UE5.5.4 Invalid data in Nanite ClusterPageData

Hello Epic Games Support!

We have noticed that we have GPU validation crashes on unaligned memory reads and MMU fault when accessing memory in Nanite compute shaders. Bug is not related to single GPU model or driver version. It happens with different frequency for different PCs but there is nothing specific to their configuration.

Unaligned address crash for one of the shaders in BasePass shown below. The only value that can hold unaligned value is PositionOffset, which means that Cluster data is invalid.

[Image Removed]My question is regarding to the changes in FPackedCluster data structure which we integrated with engine version upgrade to UE5.5 Engine/Source/Runtime/Engine/Public/Rendering/NaniteResources.h (https://github.com/EpicGames/UnrealEngine/commit/44f9aec3a74110380ad66f06c9cf402b4af32acb)

Does this change require all Nanite meshes to be manually re-imported in order to generate updated FPackedCluster / NaniteResourcesPtr.Get().StreamablePages data?

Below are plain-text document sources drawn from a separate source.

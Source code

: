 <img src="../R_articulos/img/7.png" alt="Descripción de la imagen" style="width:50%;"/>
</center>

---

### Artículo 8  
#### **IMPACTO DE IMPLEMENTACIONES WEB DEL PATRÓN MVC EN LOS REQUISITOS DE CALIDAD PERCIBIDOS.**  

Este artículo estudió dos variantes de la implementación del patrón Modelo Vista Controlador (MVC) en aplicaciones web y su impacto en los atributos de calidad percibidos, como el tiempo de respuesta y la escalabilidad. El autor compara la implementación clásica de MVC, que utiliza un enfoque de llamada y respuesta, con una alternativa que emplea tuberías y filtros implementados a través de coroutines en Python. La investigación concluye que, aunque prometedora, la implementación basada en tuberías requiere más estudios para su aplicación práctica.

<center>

I didn’t found version tracking in FPackedCluster and from my observation NaniteResourcesPtr.Get().StreamablePages updates called only on mesh import. If assets data is handled automatically with version upgrade I will be glad to learn it and if not I would like to get a confirmation from Epic team before doing re-import of all Nanite assets in a big project.

Thank you,

Oleksii

Steps to Reproduce
Cannot reproduce outside of the project.

Hello,

I’m passing this to my colleague who is more familiar with the changes here, but I do want to mention that it would help to have the following

  • A full log with breadcrumbs
  • An Aftermath crash dump
  • Does it repro on NVidia, AMD and Intel GPUs?
  • What is the most recent driver version you have seen the crash on?
  • What changes to the engine or renderer have you made that we should be aware of? For example, this post indicates you may have changes to “Customized Unreal’s graphic resources allocator to significantly reduce hitches caused by resource allocation”

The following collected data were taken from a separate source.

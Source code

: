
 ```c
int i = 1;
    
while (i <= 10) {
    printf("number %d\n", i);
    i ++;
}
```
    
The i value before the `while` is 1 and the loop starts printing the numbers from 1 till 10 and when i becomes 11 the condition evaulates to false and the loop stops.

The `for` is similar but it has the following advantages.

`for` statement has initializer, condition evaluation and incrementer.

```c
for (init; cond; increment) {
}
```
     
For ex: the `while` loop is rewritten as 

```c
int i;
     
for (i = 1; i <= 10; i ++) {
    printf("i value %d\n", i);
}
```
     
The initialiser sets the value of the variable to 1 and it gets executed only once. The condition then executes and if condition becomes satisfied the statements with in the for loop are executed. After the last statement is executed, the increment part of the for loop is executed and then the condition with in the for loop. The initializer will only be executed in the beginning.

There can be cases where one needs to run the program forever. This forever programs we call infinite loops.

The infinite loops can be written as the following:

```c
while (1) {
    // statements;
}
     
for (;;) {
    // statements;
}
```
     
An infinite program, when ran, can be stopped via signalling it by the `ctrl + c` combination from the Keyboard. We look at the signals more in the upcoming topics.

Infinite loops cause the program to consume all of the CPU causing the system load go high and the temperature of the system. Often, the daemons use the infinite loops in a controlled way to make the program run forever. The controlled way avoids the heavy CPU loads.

It’s not necessarily related, but right before we created the 5.5 branch we were seeing GPU Crashes and visual issues where Nanite ClusterPageData was getting corrupted because the NVidia driver was skipping UAV barriers at the beginning of command lists. This should be fixed in driver versions 572.16 and higher, but when troubleshooting this error these were the CVars that we used to workaround the issue before we knew the root cause:

  1. Turning off Nanite async streaming r.Nanite.Streaming.AsyncCompute=0
  2. Turning off parallel translation r.RHICmd.ParallelTranslate.Enable=0

As with memory corruption issues, there’s many ways it can occur, but I thought I’d mention this one since it was around the same time frame.

Hi [mention removed]​

Thank you for your answer!

We use more recent drivers than 572.16. One of the crashes were reproduced on 581.42 and there is no indication that the issue is tied to a specific driver version. We will try to apply this workaround CVars anyway.

I can confirm with 100% issue happens on Nvidia GPUs as we have detailed Aftermath reports with every GPU crash.

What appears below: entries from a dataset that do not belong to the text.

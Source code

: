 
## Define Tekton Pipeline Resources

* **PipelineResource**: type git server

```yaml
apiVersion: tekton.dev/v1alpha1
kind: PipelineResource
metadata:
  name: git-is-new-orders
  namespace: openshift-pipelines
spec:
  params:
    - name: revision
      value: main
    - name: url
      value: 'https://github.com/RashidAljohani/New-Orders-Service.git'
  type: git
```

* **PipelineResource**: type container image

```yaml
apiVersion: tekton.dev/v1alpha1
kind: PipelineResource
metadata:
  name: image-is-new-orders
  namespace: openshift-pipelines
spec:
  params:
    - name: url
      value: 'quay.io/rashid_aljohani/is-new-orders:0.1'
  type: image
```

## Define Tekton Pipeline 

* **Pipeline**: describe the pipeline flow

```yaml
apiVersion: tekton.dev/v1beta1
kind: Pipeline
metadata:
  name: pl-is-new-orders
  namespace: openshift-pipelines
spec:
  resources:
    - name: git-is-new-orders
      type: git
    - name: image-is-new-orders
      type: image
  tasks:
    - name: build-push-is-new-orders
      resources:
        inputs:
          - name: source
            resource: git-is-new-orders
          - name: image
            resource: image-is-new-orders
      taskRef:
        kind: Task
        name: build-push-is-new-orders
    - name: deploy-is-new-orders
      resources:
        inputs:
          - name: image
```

I also think the issue is relevant for AMD GPUs, as we observe a similar rate of GPU crashes there, but crash reporting setup doesn’t work well enough, so I can’t confirm it. I don’t have a statistics for Intel GPUs.

The repro rate is high when GPU load is high, for example, on low settings or when we use manually simplified materials crash rate is much lower.

We get ~0 GPU crashes with r.Nanite=0. Which is expected asNanite ClusterPageData is not used in this case.

We will try to reproduce the issue on Vanilla UE version to exclude our engine modifications’ impact on the GPU crash rate.

I will provide logs and dumps in my next answer.

In this post I want discuss some details of the crashes data (attachments stored in a private [Content removed]

1) Please carefully review GPUCrashNaniteMem.7z(attached in private ticket) with crashes that happens due to corrupted ClusterPageData.

In crash (1) there is Failed to translate the virtual address (MMU Fault) in one shader and Misaligned Address Error in other shader, suggesting that a memory was corrupted for this objects. In crash (2) there is a shader with Misaligned Address Error and in crash (3) which the only one symbolized there is Misaligned Address Error in GetBoneInfluenceHeader() for a material that we know never use skinning, but has (Cluster.bSkinning==TRUE), which is another indicator of corrupted Nanite ClusterPageData.

Generally MMU or unaligned access errors distributed over source code of a shader and don’t happen in one place. Usually it’s some BitStreamReader_Read_RO reading various attributes in NaniteShading_ClusterPageData.

2) We have a collection of GPU crashes on debug build from yesterday. In GPUCrashUnsorted.7z (attached in private ticket) you can find Nvidia GPU crashes with gpudumps and all collected logs. This represents our general GPU crashes sample.

3) Usually our breadcrumbs contain only FRDGBuilder::Execute and we want to check if it matches logs that you typically observe. Do you think this is alright and typical for UE5 titles or maybe breadcrumbs logs should be more verbose normally and we have incorrect breadcrumbs setup?

[Image Removed]

Regards,

Oleksii

[mention removed]​

This workaround helps us reduce the crash rate from 128 to 5 GPU crashes. Those 5 GPU crashes are not Nanite-related.

  1. Turning off Nanite async streaming r.Nanite.Streaming.AsyncCompute=0
  2. Turning off parallel translation r.RHICmd.ParallelTranslate.Enable=0

Nvidia Driver version for crashing users are 581.42, 581.02, 581.80, 581.57, so we should have mentioned fixes for UAV barriers from Nvidia.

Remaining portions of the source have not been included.